What you have to do :: Every entry should be repeated exactly. Omit the pictures.

(Saved entries)
►

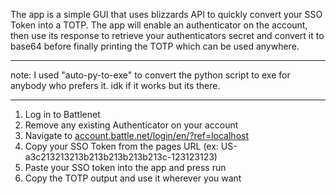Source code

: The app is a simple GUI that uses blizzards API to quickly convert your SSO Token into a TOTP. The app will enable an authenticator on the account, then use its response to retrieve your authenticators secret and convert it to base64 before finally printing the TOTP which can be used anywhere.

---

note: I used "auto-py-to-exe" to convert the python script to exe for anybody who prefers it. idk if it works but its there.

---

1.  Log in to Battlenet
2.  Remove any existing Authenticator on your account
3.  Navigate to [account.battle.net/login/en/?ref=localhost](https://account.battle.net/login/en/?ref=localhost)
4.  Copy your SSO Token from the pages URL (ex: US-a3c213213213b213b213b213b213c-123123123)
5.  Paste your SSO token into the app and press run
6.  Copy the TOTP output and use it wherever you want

◄

Answer space ::
Source code

: The app is a simple GUI that uses blizzards API to quickly convert your SSO Token into a TOTP. The app will enable an authenticator on the account, then use its response to retrieve your authenticators secret and convert it to base64 before finally printing the TOTP which can be used anywhere.

---

note: I used "auto-py-to-exe" to convert the python script to exe for anybody who prefers it. idk if it works but its there.

---

1.  Log in to Battlenet
2.  Remove any existing Authenticator on your account
3.  Navigate to [account.battle.net/login/en/?ref=localhost](https://account.battle.net/login/en/?ref=localhost)
4.  Copy your SSO Token from the pages URL (ex: US-a3c213213213b213b213b213b213c-123123123)
5.  Paste your SSO token into the app and press run
6.  Copy the TOTP output and use it wherever you want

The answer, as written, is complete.